Giudizio positivo, invece, sulla contrattazione di secondo livello a proposito “dell’implementazione delle quote di salario di produttività che possono essere soggette alla detassazione, così come l’incremento della platea dei beneficiari. Allo stesso modo –ha affermato Barbagallo- ci appare efficace la decisione di incentivare il coinvolgimento dei lavoratori nell’organizzazione del lavoro”.
“Riteniamo, inoltre – ha aggiunto – che, pur riconoscendo l’importanza del welfare aziendale è indispensabile che continui a essere incentivata soprattutto la quota propriamente salariale del premio. In quest’ottica, è fondamentale ribadire il valore e la funzione del primo livello di contrattazione, come strumento efficace per tutelare il reddito delle lavoratrici e dei lavoratori”.
Per quanto riguarda la Cisl, il segretario confederale Maurizio Petriccioli ha innanzi tutto ribadito che “Il governo deve dare piena attuazione agli impegni assunti con l`intesa sulla previdenza e con l`accordo sui rinnovi contrattuali nel pubblico impiego, così come è opportuno avviare, nello scampolo di legislazione che resta, un confronto con le parti sociali, per la riforma dell`Irpef”.
“Pure nell`attuale situazione che costringe l`Italia a fare i conti con i rigidi paramenti del fiscal compact, imposti da Bruxelles – secondo Petriccioli – è possibile adottare una strategia di politica economica e sociale maggiormente espansiva, in grado di rafforzare la domanda interna per consumi ed investimenti, con misure che incentivino la produttività, nel settore pubblico ed in quello privato e che riducano il costo del lavoro in modo selettivo, a beneficio delle sole imprese che incrementano la base occupazionale”.

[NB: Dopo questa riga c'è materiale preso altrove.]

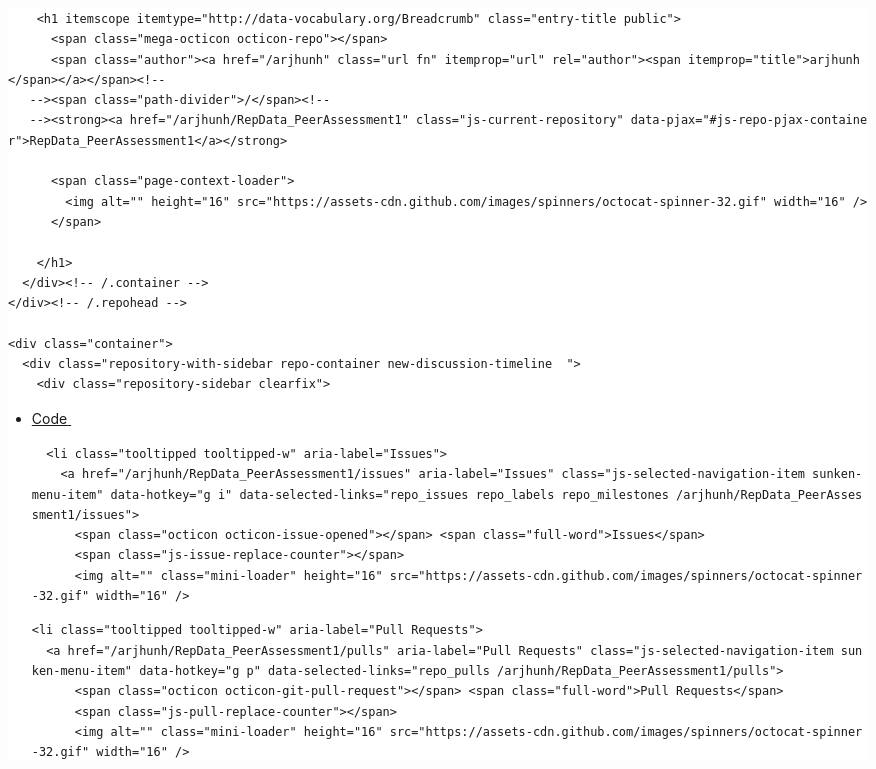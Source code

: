         <h1 itemscope itemtype="http://data-vocabulary.org/Breadcrumb" class="entry-title public">
          <span class="mega-octicon octicon-repo"></span>
          <span class="author"><a href="/arjhunh" class="url fn" itemprop="url" rel="author"><span itemprop="title">arjhunh</span></a></span><!--
       --><span class="path-divider">/</span><!--
       --><strong><a href="/arjhunh/RepData_PeerAssessment1" class="js-current-repository" data-pjax="#js-repo-pjax-container">RepData_PeerAssessment1</a></strong>

          <span class="page-context-loader">
            <img alt="" height="16" src="https://assets-cdn.github.com/images/spinners/octocat-spinner-32.gif" width="16" />
          </span>

        </h1>
      </div><!-- /.container -->
    </div><!-- /.repohead -->

    <div class="container">
      <div class="repository-with-sidebar repo-container new-discussion-timeline  ">
        <div class="repository-sidebar clearfix">
            
<nav class="sunken-menu repo-nav js-repo-nav js-sidenav-container-pjax js-octicon-loaders"
     role="navigation"
     data-pjax="#js-repo-pjax-container"
     data-issue-count-url="/arjhunh/RepData_PeerAssessment1/issues/counts">
  <ul class="sunken-menu-group">
    <li class="tooltipped tooltipped-w" aria-label="Code">
      <a href="/arjhunh/RepData_PeerAssessment1" aria-label="Code" class="selected js-selected-navigation-item sunken-menu-item" data-hotkey="g c" data-selected-links="repo_source repo_downloads repo_commits repo_releases repo_tags repo_branches /arjhunh/RepData_PeerAssessment1">
        <span class="octicon octicon-code"></span> <span class="full-word">Code</span>
        <img alt="" class="mini-loader" height="16" src="https://assets-cdn.github.com/images/spinners/octocat-spinner-32.gif" width="16" />
</a>    </li>

      <li class="tooltipped tooltipped-w" aria-label="Issues">
        <a href="/arjhunh/RepData_PeerAssessment1/issues" aria-label="Issues" class="js-selected-navigation-item sunken-menu-item" data-hotkey="g i" data-selected-links="repo_issues repo_labels repo_milestones /arjhunh/RepData_PeerAssessment1/issues">
          <span class="octicon octicon-issue-opened"></span> <span class="full-word">Issues</span>
          <span class="js-issue-replace-counter"></span>
          <img alt="" class="mini-loader" height="16" src="https://assets-cdn.github.com/images/spinners/octocat-spinner-32.gif" width="16" />
</a>      </li>

    <li class="tooltipped tooltipped-w" aria-label="Pull Requests">
      <a href="/arjhunh/RepData_PeerAssessment1/pulls" aria-label="Pull Requests" class="js-selected-navigation-item sunken-menu-item" data-hotkey="g p" data-selected-links="repo_pulls /arjhunh/RepData_PeerAssessment1/pulls">
          <span class="octicon octicon-git-pull-request"></span> <span class="full-word">Pull Requests</span>
          <span class="js-pull-replace-counter"></span>
          <img alt="" class="mini-loader" height="16" src="https://assets-cdn.github.com/images/spinners/octocat-spinner-32.gif" width="16" />
</a>    </li>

“L`Italia deve farsi portatrice in Europa di un cambiamento delle regole del gioco – ha concluso – quanto mai necessario nei prossimi mesi, quando il programma di acquisto dei titoli pubblici della BCE verrà meno, attraverso il rilancio degli investimenti pubblici. E` l`unica strada per sconfiggere il sentimento di sfiducia dei cittadini europei, che mina la coesione sociale e minaccia il completamento del processo di integrazione politica ed economica”.